Durante séculos, a população holandesa travou uma guerra com a água, socorrendo-se de diques, barragens e de uma larga parafernália de engenharia para proteger terras agrícolas e povoações das vontades do mar. A província mais jovem da Holanda, Flevoland (oficialmente criada como região administrativa em 1986) é filha desta luta, criada a partir de terra que começou a ser reclamada ao mar há precisamente 100 anos.

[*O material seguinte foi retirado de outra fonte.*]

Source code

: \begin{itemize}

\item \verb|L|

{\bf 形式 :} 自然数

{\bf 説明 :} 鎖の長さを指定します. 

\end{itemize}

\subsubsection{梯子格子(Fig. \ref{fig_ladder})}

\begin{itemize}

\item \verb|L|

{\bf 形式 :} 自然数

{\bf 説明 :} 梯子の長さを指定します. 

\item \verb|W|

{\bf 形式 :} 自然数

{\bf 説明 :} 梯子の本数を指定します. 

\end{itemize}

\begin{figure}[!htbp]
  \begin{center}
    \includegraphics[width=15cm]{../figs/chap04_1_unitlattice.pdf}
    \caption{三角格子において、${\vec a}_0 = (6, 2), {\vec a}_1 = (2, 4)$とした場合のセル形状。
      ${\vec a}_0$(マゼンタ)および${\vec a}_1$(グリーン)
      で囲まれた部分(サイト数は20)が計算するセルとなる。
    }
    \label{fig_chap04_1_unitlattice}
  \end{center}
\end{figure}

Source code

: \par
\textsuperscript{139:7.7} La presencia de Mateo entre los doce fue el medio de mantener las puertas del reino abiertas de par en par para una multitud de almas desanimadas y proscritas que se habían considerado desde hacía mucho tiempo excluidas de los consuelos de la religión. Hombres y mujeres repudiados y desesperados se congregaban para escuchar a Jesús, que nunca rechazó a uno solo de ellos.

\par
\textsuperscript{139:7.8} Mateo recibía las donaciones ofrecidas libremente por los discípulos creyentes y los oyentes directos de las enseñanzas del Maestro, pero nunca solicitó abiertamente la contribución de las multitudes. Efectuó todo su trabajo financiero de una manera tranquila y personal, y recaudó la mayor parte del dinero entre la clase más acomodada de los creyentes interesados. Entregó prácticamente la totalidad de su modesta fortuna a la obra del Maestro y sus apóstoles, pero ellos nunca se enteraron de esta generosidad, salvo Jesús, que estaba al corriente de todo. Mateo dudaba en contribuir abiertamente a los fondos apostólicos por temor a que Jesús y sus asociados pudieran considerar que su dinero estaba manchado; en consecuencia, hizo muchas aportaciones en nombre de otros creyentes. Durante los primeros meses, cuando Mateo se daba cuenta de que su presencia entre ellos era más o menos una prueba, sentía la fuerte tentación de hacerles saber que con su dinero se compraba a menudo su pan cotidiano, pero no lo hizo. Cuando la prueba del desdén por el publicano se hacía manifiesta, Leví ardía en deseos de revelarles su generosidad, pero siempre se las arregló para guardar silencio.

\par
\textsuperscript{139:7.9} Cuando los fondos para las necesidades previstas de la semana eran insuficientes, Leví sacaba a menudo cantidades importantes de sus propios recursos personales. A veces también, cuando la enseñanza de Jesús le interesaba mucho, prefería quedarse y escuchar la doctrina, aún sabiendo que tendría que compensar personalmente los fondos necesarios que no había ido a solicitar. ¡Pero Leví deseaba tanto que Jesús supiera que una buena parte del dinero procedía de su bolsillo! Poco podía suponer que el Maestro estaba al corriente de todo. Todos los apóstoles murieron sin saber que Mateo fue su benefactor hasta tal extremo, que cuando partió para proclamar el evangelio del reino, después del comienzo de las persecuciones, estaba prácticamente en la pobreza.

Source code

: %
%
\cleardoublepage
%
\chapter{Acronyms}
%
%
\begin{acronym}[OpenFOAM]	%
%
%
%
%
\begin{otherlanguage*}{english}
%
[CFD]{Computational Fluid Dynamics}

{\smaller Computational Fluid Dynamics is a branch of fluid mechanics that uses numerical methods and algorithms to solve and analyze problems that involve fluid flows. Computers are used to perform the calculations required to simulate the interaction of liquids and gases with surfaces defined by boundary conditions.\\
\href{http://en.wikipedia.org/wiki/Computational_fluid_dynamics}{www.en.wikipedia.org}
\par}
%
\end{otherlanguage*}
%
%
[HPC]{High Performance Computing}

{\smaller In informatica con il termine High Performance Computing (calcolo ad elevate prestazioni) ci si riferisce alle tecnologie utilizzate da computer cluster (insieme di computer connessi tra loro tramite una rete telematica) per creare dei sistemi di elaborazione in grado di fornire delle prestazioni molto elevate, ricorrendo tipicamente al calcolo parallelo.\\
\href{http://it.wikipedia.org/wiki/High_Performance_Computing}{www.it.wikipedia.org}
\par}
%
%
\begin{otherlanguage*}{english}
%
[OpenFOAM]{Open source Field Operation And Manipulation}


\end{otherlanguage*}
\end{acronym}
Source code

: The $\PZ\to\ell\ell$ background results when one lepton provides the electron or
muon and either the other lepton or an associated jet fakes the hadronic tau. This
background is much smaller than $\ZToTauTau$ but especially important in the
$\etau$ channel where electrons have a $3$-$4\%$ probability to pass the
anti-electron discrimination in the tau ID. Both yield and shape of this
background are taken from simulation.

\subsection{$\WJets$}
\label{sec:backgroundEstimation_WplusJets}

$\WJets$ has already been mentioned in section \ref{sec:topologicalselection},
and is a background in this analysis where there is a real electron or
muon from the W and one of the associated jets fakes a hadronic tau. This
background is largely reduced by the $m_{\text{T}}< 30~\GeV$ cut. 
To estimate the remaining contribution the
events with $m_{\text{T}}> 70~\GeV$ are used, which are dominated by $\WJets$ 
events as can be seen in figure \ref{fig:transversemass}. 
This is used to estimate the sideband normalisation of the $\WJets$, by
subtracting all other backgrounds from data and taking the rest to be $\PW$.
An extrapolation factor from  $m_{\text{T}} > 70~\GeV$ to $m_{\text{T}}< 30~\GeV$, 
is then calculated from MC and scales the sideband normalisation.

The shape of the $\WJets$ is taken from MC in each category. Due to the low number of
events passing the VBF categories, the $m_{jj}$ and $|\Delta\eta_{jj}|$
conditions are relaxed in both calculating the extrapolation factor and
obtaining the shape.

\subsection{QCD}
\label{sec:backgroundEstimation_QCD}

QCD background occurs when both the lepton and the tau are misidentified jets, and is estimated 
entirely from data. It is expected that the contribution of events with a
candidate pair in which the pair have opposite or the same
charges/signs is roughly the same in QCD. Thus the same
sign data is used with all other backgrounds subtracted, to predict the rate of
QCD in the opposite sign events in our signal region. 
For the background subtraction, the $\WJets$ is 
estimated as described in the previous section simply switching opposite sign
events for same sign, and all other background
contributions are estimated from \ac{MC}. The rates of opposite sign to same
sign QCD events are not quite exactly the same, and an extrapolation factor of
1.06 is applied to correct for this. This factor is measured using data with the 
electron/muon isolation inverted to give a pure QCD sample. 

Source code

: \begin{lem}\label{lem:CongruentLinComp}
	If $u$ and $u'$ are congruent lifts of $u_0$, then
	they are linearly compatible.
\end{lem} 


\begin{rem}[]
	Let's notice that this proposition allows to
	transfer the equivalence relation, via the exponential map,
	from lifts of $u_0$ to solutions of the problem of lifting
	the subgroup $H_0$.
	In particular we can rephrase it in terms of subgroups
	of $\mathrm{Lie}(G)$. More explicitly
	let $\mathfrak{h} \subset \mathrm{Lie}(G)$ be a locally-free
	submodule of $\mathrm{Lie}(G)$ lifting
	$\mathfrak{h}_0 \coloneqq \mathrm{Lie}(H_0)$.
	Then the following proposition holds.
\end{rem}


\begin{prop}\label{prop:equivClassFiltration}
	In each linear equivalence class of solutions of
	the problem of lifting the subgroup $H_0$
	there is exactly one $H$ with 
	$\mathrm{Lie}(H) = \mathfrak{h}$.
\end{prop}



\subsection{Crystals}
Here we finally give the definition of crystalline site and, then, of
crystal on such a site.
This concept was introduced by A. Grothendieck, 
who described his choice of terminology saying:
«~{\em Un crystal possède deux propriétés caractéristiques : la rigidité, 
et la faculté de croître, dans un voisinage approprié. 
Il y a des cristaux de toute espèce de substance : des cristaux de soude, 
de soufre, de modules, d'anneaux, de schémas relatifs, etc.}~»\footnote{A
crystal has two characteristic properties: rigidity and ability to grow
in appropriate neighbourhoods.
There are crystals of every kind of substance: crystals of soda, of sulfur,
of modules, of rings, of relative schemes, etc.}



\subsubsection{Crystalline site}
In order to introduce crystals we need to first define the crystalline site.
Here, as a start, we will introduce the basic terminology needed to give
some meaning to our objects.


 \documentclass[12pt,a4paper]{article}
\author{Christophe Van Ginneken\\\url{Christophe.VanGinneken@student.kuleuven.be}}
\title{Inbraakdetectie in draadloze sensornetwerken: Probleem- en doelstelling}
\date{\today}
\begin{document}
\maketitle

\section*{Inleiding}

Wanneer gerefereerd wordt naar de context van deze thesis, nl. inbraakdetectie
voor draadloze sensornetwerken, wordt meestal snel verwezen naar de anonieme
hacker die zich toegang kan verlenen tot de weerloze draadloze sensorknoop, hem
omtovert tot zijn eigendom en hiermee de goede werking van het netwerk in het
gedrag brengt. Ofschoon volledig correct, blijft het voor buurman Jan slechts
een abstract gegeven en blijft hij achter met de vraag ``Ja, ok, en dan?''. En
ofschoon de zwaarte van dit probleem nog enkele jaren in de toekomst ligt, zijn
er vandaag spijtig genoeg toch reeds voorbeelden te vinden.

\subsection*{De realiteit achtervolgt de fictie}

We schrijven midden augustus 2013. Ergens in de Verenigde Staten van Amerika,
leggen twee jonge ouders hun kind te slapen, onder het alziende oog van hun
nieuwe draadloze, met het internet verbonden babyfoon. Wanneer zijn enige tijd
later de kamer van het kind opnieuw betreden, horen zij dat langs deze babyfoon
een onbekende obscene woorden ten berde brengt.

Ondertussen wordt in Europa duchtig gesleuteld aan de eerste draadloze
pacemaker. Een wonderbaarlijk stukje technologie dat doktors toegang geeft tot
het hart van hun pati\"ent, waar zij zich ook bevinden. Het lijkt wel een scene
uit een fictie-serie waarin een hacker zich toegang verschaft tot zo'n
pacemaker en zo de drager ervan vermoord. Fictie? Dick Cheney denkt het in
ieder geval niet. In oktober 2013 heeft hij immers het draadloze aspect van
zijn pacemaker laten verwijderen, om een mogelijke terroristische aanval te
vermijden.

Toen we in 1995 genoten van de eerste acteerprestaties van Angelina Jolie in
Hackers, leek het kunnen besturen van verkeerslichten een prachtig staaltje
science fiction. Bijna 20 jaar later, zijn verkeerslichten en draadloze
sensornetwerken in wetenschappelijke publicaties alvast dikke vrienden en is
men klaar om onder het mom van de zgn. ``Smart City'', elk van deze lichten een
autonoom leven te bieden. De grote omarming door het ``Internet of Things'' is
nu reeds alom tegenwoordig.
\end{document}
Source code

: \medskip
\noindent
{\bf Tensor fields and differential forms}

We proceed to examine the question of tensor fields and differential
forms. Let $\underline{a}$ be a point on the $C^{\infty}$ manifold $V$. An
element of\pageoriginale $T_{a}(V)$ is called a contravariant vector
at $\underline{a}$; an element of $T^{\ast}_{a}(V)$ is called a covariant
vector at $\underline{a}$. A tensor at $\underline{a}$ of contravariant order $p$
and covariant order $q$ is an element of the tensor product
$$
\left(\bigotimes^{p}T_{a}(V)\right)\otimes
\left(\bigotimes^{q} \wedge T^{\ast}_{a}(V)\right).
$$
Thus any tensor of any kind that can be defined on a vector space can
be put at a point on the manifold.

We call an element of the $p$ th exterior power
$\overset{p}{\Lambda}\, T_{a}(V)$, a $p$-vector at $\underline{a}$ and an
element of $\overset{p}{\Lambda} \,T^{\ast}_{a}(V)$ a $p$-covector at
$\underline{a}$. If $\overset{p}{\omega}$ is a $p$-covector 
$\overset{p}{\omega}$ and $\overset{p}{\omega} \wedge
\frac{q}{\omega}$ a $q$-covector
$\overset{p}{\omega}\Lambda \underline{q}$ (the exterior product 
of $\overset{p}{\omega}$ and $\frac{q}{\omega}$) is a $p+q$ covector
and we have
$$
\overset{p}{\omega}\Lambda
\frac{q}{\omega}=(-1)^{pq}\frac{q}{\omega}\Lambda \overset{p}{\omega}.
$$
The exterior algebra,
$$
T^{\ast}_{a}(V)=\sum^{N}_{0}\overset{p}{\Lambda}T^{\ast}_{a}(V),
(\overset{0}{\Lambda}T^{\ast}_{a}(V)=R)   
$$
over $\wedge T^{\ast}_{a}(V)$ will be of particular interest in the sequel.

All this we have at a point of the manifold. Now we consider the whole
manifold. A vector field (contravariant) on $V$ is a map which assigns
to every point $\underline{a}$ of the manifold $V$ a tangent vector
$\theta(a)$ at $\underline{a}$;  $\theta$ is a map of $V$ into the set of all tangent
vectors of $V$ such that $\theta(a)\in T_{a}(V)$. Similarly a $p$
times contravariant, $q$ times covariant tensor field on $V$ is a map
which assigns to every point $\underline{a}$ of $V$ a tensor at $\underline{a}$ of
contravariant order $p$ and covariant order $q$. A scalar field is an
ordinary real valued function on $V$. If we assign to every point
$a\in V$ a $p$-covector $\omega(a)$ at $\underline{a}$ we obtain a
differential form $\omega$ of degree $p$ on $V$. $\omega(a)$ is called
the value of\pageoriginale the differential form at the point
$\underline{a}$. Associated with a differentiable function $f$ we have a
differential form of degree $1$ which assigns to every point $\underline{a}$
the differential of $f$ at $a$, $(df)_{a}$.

Quando se passeia por esta região a norte de Amesterdão, convém nunca perder a noção que os pés estão, de facto, a pisar chão que, outrora foi o fundo do mar, do Zuiderzee. E de entre os múltiplos pontos de interesse que a Flevolândia oferece, há dois que se destacam: a reserva natural de Oostvaardersplassen e a cidade de Almere.

Merecem esta distinção por razões diferentes, mas que têm uma raiz comum: resultam do engenho humano que, no primeiro caso, criou um parque único cheio de vida natural e, no segundo, inventou em 40 anos uma nova cidade que é um laboratório de arquitectura concebido sob a orientação do arquitecto (bem conhecido por cá) Rem Koolhaas, autor da Casa da Música, no Porto, e co-autor do plano geral de urbanização de Almere.

A Flevolândia nasceu em 1800km quadrados de terra que estava submersa pelo Zuiderzee. Desde o século XVII que se sonhava com drenar as águas deste mar interior, mas foi preciso esperar pela moderna engenharia do século XX para tornar esse plano uma realidade.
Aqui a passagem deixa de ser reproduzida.